Below is a block of entries; repeat exactly the lines starting at the line that contains "Equation (2), for" and ending at the line that contains "are right, thank", both included.

##### PROVIDED ENTRIES #####

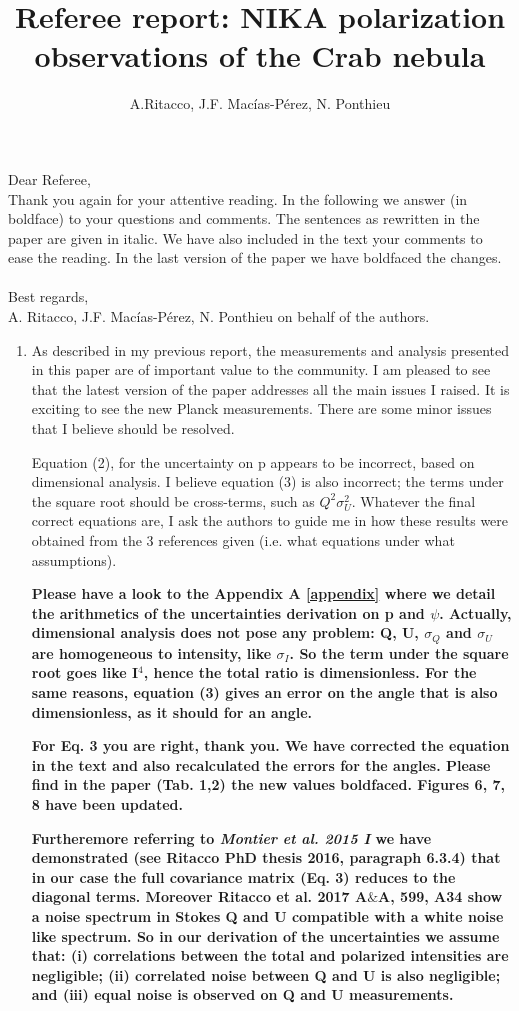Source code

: \documentclass[12pt]{article}
\title{Referee report: NIKA polarization observations of the Crab nebula}
\author{A.Ritacco, J.F. Macías-Pérez, N. Ponthieu}
\begin{document}
\maketitle

\noindent Dear Referee,\\
Thank you again for your attentive reading. 
In the following we answer (in boldface) to your questions and comments.
The sentences as rewritten in the paper are given in italic.
We have also included in the text your comments to ease the reading. 
In the last version of the paper we have boldfaced the changes. \\  \\
Best regards,\\
A. Ritacco, J.F. Macías-Pérez, N. Ponthieu on behalf of the authors.


\begin{enumerate}
    \item 
{
As described in my previous report, the measurements and analysis 
presented in this paper are of important value to the community. I am 
pleased to see that the latest version of the paper addresses all the 
main issues I raised. It is exciting to see the new Planck 
measurements. There are some minor issues that I believe 
should be resolved. 
}

Equation (2), for the uncertainty on p appears to be incorrect, based 
on dimensional analysis. I believe equation (3) is also incorrect; 
the terms under the square root should be cross-terms, such as 
$Q^2\sigma_U^2$. Whatever the final correct equations are, I ask the 
authors to guide me in how these results were obtained from the 3 
references given (i.e. what equations under what assumptions).

{\bf Please have a look to the Appendix A \ref{appendix} where we detail the arithmetics of the uncertainties derivation on p and $\psi$. Actually, dimensional analysis does not pose any problem: Q, U, $\sigma_Q$ and $\sigma_U$ are homogeneous to intensity, like $\sigma_I$. So the term under the square root goes like I$^4$, hence the total ratio is dimensionless. For the same reasons, equation (3) gives an error on the angle that is also dimensionless, as it should for an angle.}

{\bf For Eq. 3 you are right, thank you. We have corrected the equation in the text and also recalculated the errors for the angles. Please find in the paper (Tab. 1,2) the new values boldfaced. Figures 6, 7, 8 have been updated.}

{\bf Furtheremore referring to {\it Montier et al. 2015 I} we have demonstrated (see Ritacco PhD thesis 2016, paragraph 6.3.4) that in our case the full covariance matrix (Eq. 3) reduces to the diagonal terms. Moreover Ritacco et al. 2017 A$\&$A, 599, A34 show a noise spectrum in Stokes Q and U compatible with a white noise like spectrum. So in our derivation of the uncertainties we assume that: (i) correlations between the total and polarized intensities are negligible; (ii) correlated noise between Q and U is also negligible; and (iii) equal noise is observed on Q and U measurements.}



\end{enumerate}
\end{document}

#####

= WRITTEN REPLY =
Equation (2), for the uncertainty on p appears to be incorrect, based 
on dimensional analysis. I believe equation (3) is also incorrect; 
the terms under the square root should be cross-terms, such as 
$Q^2\sigma_U^2$. Whatever the final correct equations are, I ask the 
authors to guide me in how these results were obtained from the 3 
references given (i.e. what equations under what assumptions).

{\bf Please have a look to the Appendix A \ref{appendix} where we detail the arithmetics of the uncertainties derivation on p and $\psi$. Actually, dimensional analysis does not pose any problem: Q, U, $\sigma_Q$ and $\sigma_U$ are homogeneous to intensity, like $\sigma_I$. So the term under the square root goes like I$^4$, hence the total ratio is dimensionless. For the same reasons, equation (3) gives an error on the angle that is also dimensionless, as it should for an angle.}

{\bf For Eq. 3 you are right, thank you. We have corrected the equation in the text and also recalculated the errors for the angles. Please find in the paper (Tab. 1,2) the new values boldfaced. Figures 6, 7, 8 have been updated.}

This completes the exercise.